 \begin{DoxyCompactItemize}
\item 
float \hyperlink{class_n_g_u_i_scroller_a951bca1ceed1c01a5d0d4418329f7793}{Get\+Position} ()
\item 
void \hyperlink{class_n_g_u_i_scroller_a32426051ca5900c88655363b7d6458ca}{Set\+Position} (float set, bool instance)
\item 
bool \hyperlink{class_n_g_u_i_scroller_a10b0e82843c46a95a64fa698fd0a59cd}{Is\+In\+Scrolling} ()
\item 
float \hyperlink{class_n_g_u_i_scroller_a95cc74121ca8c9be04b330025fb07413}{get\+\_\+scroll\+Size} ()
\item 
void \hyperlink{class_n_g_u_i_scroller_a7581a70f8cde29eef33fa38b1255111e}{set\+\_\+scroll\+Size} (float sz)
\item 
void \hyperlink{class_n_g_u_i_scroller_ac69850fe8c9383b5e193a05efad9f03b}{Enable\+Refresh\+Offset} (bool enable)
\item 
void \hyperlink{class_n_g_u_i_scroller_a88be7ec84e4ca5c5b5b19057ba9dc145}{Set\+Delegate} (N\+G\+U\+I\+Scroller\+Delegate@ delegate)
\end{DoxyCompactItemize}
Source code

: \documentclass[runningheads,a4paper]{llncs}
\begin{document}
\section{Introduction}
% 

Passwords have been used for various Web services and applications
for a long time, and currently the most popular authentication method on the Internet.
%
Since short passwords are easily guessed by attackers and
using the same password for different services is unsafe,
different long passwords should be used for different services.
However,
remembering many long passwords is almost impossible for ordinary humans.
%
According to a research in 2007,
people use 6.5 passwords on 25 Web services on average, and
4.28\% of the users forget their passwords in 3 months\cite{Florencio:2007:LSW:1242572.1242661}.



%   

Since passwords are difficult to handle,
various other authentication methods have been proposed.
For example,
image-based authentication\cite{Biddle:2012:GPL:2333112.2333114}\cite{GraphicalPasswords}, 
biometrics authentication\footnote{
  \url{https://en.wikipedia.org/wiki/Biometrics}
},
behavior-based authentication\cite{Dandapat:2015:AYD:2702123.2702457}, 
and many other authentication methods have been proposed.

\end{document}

━━━━━━━━━━

• _What is expected_
Go through the entries and restate each one exactly.

• _Reply_
 \begin{DoxyCompactItemize}
\item 
float \hyperlink{class_n_g_u_i_scroller_a951bca1ceed1c01a5d0d4418329f7793}{Get\+Position} ()
\item 
void \hyperlink{class_n_g_u_i_scroller_a32426051ca5900c88655363b7d6458ca}{Set\+Position} (float set, bool instance)
\item 
bool \hyperlink{class_n_g_u_i_scroller_a10b0e82843c46a95a64fa698fd0a59cd}{Is\+In\+Scrolling} ()
\item 
float \hyperlink{class_n_g_u_i_scroller_a95cc74121ca8c9be04b330025fb07413}{get\+\_\+scroll\+Size} ()
\item 
void \hyperlink{class_n_g_u_i_scroller_a7581a70f8cde29eef33fa38b1255111e}{set\+\_\+scroll\+Size} (float sz)
\item 
void \hyperlink{class_n_g_u_i_scroller_ac69850fe8c9383b5e193a05efad9f03b}{Enable\+Refresh\+Offset} (bool enable)
\item 
void \hyperlink{class_n_g_u_i_scroller_a88be7ec84e4ca5c5b5b19057ba9dc145}{Set\+Delegate} (N\+G\+U\+I\+Scroller\+Delegate@ delegate)
\end{DoxyCompactItemize}
Source code

: \documentclass[runningheads,a4paper]{llncs}
\begin{document}
\section{Introduction}
% 

Passwords have been used for various Web services and applications
for a long time, and currently the most popular authentication method on the Internet.
%
Since short passwords are easily guessed by attackers and
using the same password for different services is unsafe,
different long passwords should be used for different services.
However,
remembering many long passwords is almost impossible for ordinary humans.
%
According to a research in 2007,
people use 6.5 passwords on 25 Web services on average, and
4.28\% of the users forget their passwords in 3 months\cite{Florencio:2007:LSW:1242572.1242661}.



%   

Since passwords are difficult to handle,
various other authentication methods have been proposed.
For example,
image-based authentication\cite{Biddle:2012:GPL:2333112.2333114}\cite{GraphicalPasswords}, 
biometrics authentication\footnote{
  \url{https://en.wikipedia.org/wiki/Biometrics}
},
behavior-based authentication\cite{Dandapat:2015:AYD:2702123.2702457}, 
and many other authentication methods have been proposed.

\end{document}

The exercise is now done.